Of course, my own personal agenda for each moment and day, is our main point of tension. Like right now, as I sit with my computer on the patio, you are trying to narrate to me every move you make.

"Look mom. Look. I'm riding my horsey."

"Hey, mom. The baby is riding in the car with me. Look. LOOK."

That word, LOOK, is a loaded word. In fact, it's probably a glimpse into what you really want from me. Don't just glance my way, I want your FULL attention!

And now, out of desperation and because you know it gets me most every time, you've just asked to cuddle with me. And in my hard-hearted way, I say, "In just a minute."

To be fair though, MANY times you've used cuddling and kisses as a distraction from what you know you should be doing. Like SLEEPING, eating, going potty, SLEEPING, picking up toys, SLEEPING.

Well, despite what you think at times, I AM looking and watching. You've been fun to watch. Your little quirks and preferences come out and that just make those around you giggle...which you rarely appreciate....or maybe it's just a lack of understanding.

For instance, we have this morning ritual of reading the comics. I didn't realize how easily you catch on to random vocabulary until I overheard you reading to yourself later that morning,

"And then we'll go drink some margaritas! Won't that be fun?"


You LOVE reading. You'll sit on the couch for a long time, reading book after book after book. Calling it "reading" may be the incorrect term...more like "creative writing." Both your dad and I wonder if, after learning how to read, you'll grow tired of the actual storyline.

You still love clothes, hair, etc. You never miss telling me that you like my hair down whenever you see my ponytail.
One evening, we went to a Ronald McDonald magic show. You really weren't all that impressed with Ronald's string of scarves, or multiplying balls....but throughout the ENTIRE show, you kept whispering in my ear, "What COLOR are his SHOES?! I want to SEE his SHOES!"

It's very clear that you are an extrovert. You don't want to miss anything and in turn, don't want others to miss anything either. It is exhausting at times, but you clearly got that from me, not your father.

As a teacher, I had two dear and wise friends, Sue and Donna who somehow had this ability to get to the heart of the child and his/her behavior. Their influence transformed my heart towards my students and allowed me to especially love those who are at times challenging. I should reconnect with them and ask how I can better do this. I have a feeling they'll simply tell me what I already know: Listen. Slow down. Put YOUR agenda aside.

And if I'm honest, isn't that what I want? What we all want? Someone to take the time to understand, listen, and get to the heart of who I am or what I'm trying to communicate?

I want to understand you like that, Hannah. Being a teacher was just an eight hour job. But you and I are with each other all day, every day. And you want my FULL attention.

I know there is a valuable lesson in teaching you the appropriate time to ask for my full attention, but I don't want to miss the lesson you're trying to teach me. I truly hope, Hannah, as you look back on your childhood, you'll remember me truly looking at you, paying attention, listening. I'm sure you'll also remember times when I've let you down as well. But my hope is that you'll have more memories of the former, not the latter.

I love you,
Mom

6 comments:

Jenn said...

Beautiful and honest. Words that Hannah will some day cherish I'm sure.
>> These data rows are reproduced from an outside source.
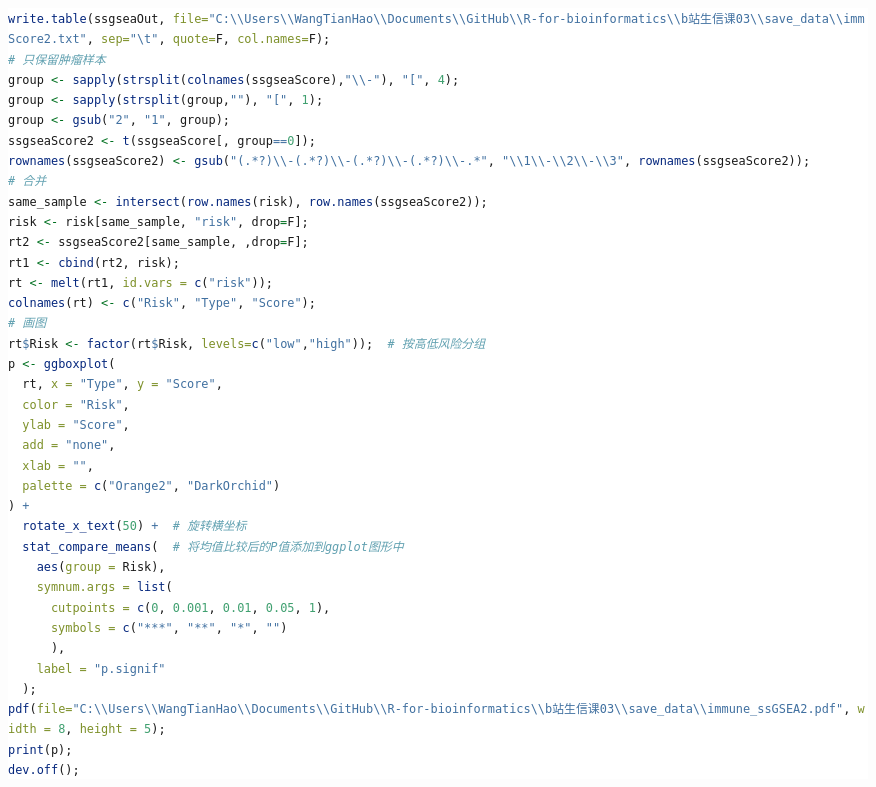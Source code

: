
 ``` r
write.table(ssgseaOut, file="C:\\Users\\WangTianHao\\Documents\\GitHub\\R-for-bioinformatics\\b站生信课03\\save_data\\immScore2.txt", sep="\t", quote=F, col.names=F);
# 只保留肿瘤样本
group <- sapply(strsplit(colnames(ssgseaScore),"\\-"), "[", 4);
group <- sapply(strsplit(group,""), "[", 1);
group <- gsub("2", "1", group);
ssgseaScore2 <- t(ssgseaScore[, group==0]);
rownames(ssgseaScore2) <- gsub("(.*?)\\-(.*?)\\-(.*?)\\-(.*?)\\-.*", "\\1\\-\\2\\-\\3", rownames(ssgseaScore2));
# 合并
same_sample <- intersect(row.names(risk), row.names(ssgseaScore2));
risk <- risk[same_sample, "risk", drop=F];
rt2 <- ssgseaScore2[same_sample, ,drop=F];
rt1 <- cbind(rt2, risk);
rt <- melt(rt1, id.vars = c("risk"));
colnames(rt) <- c("Risk", "Type", "Score");
# 画图
rt$Risk <- factor(rt$Risk, levels=c("low","high"));  # 按高低风险分组
p <- ggboxplot(
  rt, x = "Type", y = "Score", 
  color = "Risk",
  ylab = "Score",
  add = "none",
  xlab = "",
  palette = c("Orange2", "DarkOrchid") 
) + 
  rotate_x_text(50) +  # 旋转横坐标
  stat_compare_means(  # 将均值比较后的P值添加到ggplot图形中
    aes(group = Risk),
    symnum.args = list(
      cutpoints = c(0, 0.001, 0.01, 0.05, 1), 
      symbols = c("***", "**", "*", "")
      ),
    label = "p.signif"
  );
pdf(file="C:\\Users\\WangTianHao\\Documents\\GitHub\\R-for-bioinformatics\\b站生信课03\\save_data\\immune_ssGSEA2.pdf", width = 8, height = 5);
print(p);
dev.off();
```
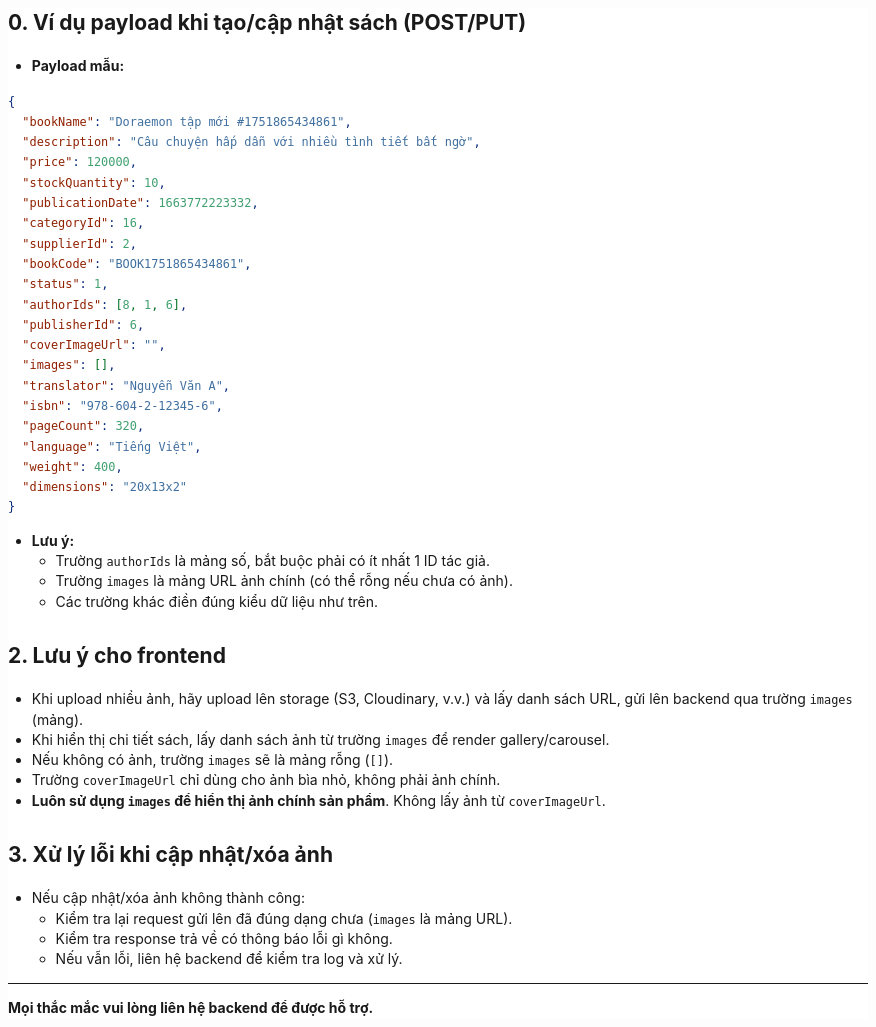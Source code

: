
## 0. Ví dụ payload khi tạo/cập nhật sách (POST/PUT)
- **Payload mẫu:**
```json
{
  "bookName": "Doraemon tập mới #1751865434861",
  "description": "Câu chuyện hấp dẫn với nhiều tình tiết bất ngờ",
  "price": 120000,
  "stockQuantity": 10,
  "publicationDate": 1663772223332,
  "categoryId": 16,
  "supplierId": 2,
  "bookCode": "BOOK1751865434861",
  "status": 1,
  "authorIds": [8, 1, 6],
  "publisherId": 6,
  "coverImageUrl": "",
  "images": [],
  "translator": "Nguyễn Văn A",
  "isbn": "978-604-2-12345-6",
  "pageCount": 320,
  "language": "Tiếng Việt",
  "weight": 400,
  "dimensions": "20x13x2"
}
```
- **Lưu ý:**
  - Trường `authorIds` là mảng số, bắt buộc phải có ít nhất 1 ID tác giả.
  - Trường `images` là mảng URL ảnh chính (có thể rỗng nếu chưa có ảnh).
  - Các trường khác điền đúng kiểu dữ liệu như trên.

## 2. Lưu ý cho frontend
- Khi upload nhiều ảnh, hãy upload lên storage (S3, Cloudinary, v.v.) và lấy danh sách URL, gửi lên backend qua trường `images` (mảng).
- Khi hiển thị chi tiết sách, lấy danh sách ảnh từ trường `images` để render gallery/carousel.
- Nếu không có ảnh, trường `images` sẽ là mảng rỗng (`[]`).
- Trường `coverImageUrl` chỉ dùng cho ảnh bìa nhỏ, không phải ảnh chính.
- **Luôn sử dụng `images` để hiển thị ảnh chính sản phẩm**. Không lấy ảnh từ `coverImageUrl`.

## 3. Xử lý lỗi khi cập nhật/xóa ảnh
- Nếu cập nhật/xóa ảnh không thành công:
  - Kiểm tra lại request gửi lên đã đúng dạng chưa (`images` là mảng URL).
  - Kiểm tra response trả về có thông báo lỗi gì không.
  - Nếu vẫn lỗi, liên hệ backend để kiểm tra log và xử lý.

---
**Mọi thắc mắc vui lòng liên hệ backend để được hỗ trợ.**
I read Dooce too. She cracks me up!

Mary Sue said...

What a great legacy for Hannah (and little Gaff to come) to have--a mother who seeks to understand and desires to really know her children.

Lisa said...

I admire you so much, Krista. You are such a special person and I know that Hannah will think so as well.

Susan Backer said...

What a wonderful mother you are. Hannah is very blessed. Let me know when the margaritas are served! I'll be over!! I love you both!

krista said...

Thanks all of you for your kind, sweet words....and thanks for reading my blog even though I don't post very often!

Bobbi said...

Mom drinks Margaritas? Where have I been? Krista, you are like super mom. You know I secretly copy everything that you do...right? We are having butterfly cupcakes for Jovi's birthday...makes me think of you! Loves and hugs.